__Work to be completed__:
If an entry holds a picture, drop the picture but restate the entry word for word.

__Given entries__:
# # #
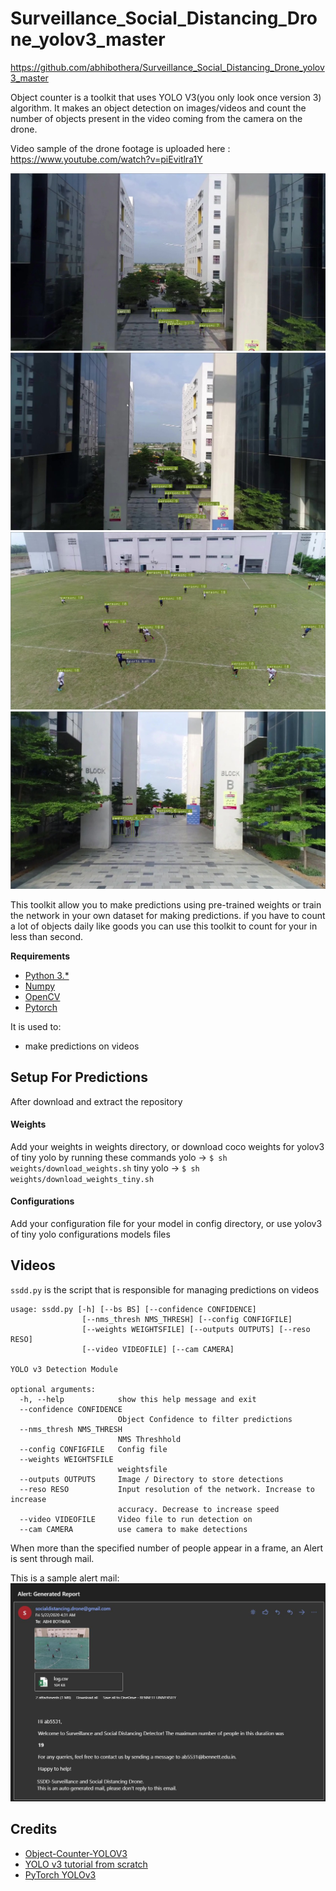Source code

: # Surveillance_Social_Distancing_Drone_yolov3_master

https://github.com/abhibothera/Surveillance_Social_Distancing_Drone_yolov3_master


Object counter is a toolkit that uses YOLO V3(you only look once version 3) algorithm. It makes an object detection on images/videos and count the number of objects present in the video coming from the camera on the drone.


Video sample of the drone footage is uploaded here : https://www.youtube.com/watch?v=piEvitlra1Y


![](./github_images/1.jpg)
![](./github_images/2.jpg)
![](./github_images/3.jpg)
![](./github_images/4.jpg)

This toolkit allow you to make predictions using pre-trained weights or train the network in your own dataset for making predictions.
if you have to count a lot of objects daily like goods you can use this toolkit to count for your in less than second.

****Requirements****


 - [Python 3.*](https://www.python.org/)
 - [Numpy](http://www.numpy.org/)
 - [OpenCV](https://opencv.org/)
 - [Pytorch](https://pytorch.org/)

It is used to:

 - make predictions on videos


 ## Setup For Predictions
 After download and extract the repository

 #### Weights
Add your weights in weights directory, or download coco weights for yolov3 of tiny yolo
by running these commands
yolo -> `$ sh weights/download_weights.sh`
tiny yolo -> `$ sh weights/download_weights_tiny.sh`

#### Configurations
Add your configuration file for your model in config directory, or use yolov3 of tiny yolo configurations models files


## Videos
`ssdd.py` is the script that is responsible for managing predictions on videos
```
usage: ssdd.py [-h] [--bs BS] [--confidence CONFIDENCE]
                [--nms_thresh NMS_THRESH] [--config CONFIGFILE]
                [--weights WEIGHTSFILE] [--outputs OUTPUTS] [--reso RESO]
                [--video VIDEOFILE] [--cam CAMERA]

YOLO v3 Detection Module

optional arguments:
  -h, --help            show this help message and exit
  --confidence CONFIDENCE
                        Object Confidence to filter predictions
  --nms_thresh NMS_THRESH
                        NMS Threshhold
  --config CONFIGFILE   Config file
  --weights WEIGHTSFILE
                        weightsfile
  --outputs OUTPUTS     Image / Directory to store detections
  --reso RESO           Input resolution of the network. Increase to increase
                        accuracy. Decrease to increase speed
  --video VIDEOFILE     Video file to run detection on
  --cam CAMERA          use camera to make detections

```

When more than the specified number of people appear in a frame, an Alert is sent through mail.

This is a sample alert mail:
![](./github_images/MailAlertSample.JPG)

 ## Credits
 - [Object-Counter-YOLOV3](https://github.com/DiaaZiada/Object-Counter-YOLOV3)
 - [YOLO v3 tutorial from scratch](https://github.com/ayooshkathuria/YOLO_v3_tutorial_from_scratch)
 - [PyTorch YOLOv3](https://github.com/eriklindernoren/PyTorch-YOLOv3)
# # #
__Solved exercise__:
Source code

: # Surveillance_Social_Distancing_Drone_yolov3_master

https://github.com/abhibothera/Surveillance_Social_Distancing_Drone_yolov3_master


Object counter is a toolkit that uses YOLO V3(you only look once version 3) algorithm. It makes an object detection on images/videos and count the number of objects present in the video coming from the camera on the drone.


Video sample of the drone footage is uploaded here : https://www.youtube.com/watch?v=piEvitlra1Y


![](./github_images/1.jpg)
![](./github_images/2.jpg)
![](./github_images/3.jpg)
![](./github_images/4.jpg)

This toolkit allow you to make predictions using pre-trained weights or train the network in your own dataset for making predictions.
if you have to count a lot of objects daily like goods you can use this toolkit to count for your in less than second.

****Requirements****


 - [Python 3.*](https://www.python.org/)
 - [Numpy](http://www.numpy.org/)
 - [OpenCV](https://opencv.org/)
 - [Pytorch](https://pytorch.org/)

It is used to:

 - make predictions on videos


 ## Setup For Predictions
 After download and extract the repository

 #### Weights
Add your weights in weights directory, or download coco weights for yolov3 of tiny yolo
by running these commands
yolo -> `$ sh weights/download_weights.sh`
tiny yolo -> `$ sh weights/download_weights_tiny.sh`

#### Configurations
Add your configuration file for your model in config directory, or use yolov3 of tiny yolo configurations models files


## Videos
`ssdd.py` is the script that is responsible for managing predictions on videos
```
usage: ssdd.py [-h] [--bs BS] [--confidence CONFIDENCE]
                [--nms_thresh NMS_THRESH] [--config CONFIGFILE]
                [--weights WEIGHTSFILE] [--outputs OUTPUTS] [--reso RESO]
                [--video VIDEOFILE] [--cam CAMERA]

YOLO v3 Detection Module

optional arguments:
  -h, --help            show this help message and exit
  --confidence CONFIDENCE
                        Object Confidence to filter predictions
  --nms_thresh NMS_THRESH
                        NMS Threshhold
  --config CONFIGFILE   Config file
  --weights WEIGHTSFILE
                        weightsfile
  --outputs OUTPUTS     Image / Directory to store detections
  --reso RESO           Input resolution of the network. Increase to increase
                        accuracy. Decrease to increase speed
  --video VIDEOFILE     Video file to run detection on
  --cam CAMERA          use camera to make detections

```

When more than the specified number of people appear in a frame, an Alert is sent through mail.

This is a sample alert mail:
![](./github_images/MailAlertSample.JPG)

 ## Credits
 - [Object-Counter-YOLOV3](https://github.com/DiaaZiada/Object-Counter-YOLOV3)
 - [YOLO v3 tutorial from scratch](https://github.com/ayooshkathuria/YOLO_v3_tutorial_from_scratch)
 - [PyTorch YOLOv3](https://github.com/eriklindernoren/PyTorch-YOLOv3)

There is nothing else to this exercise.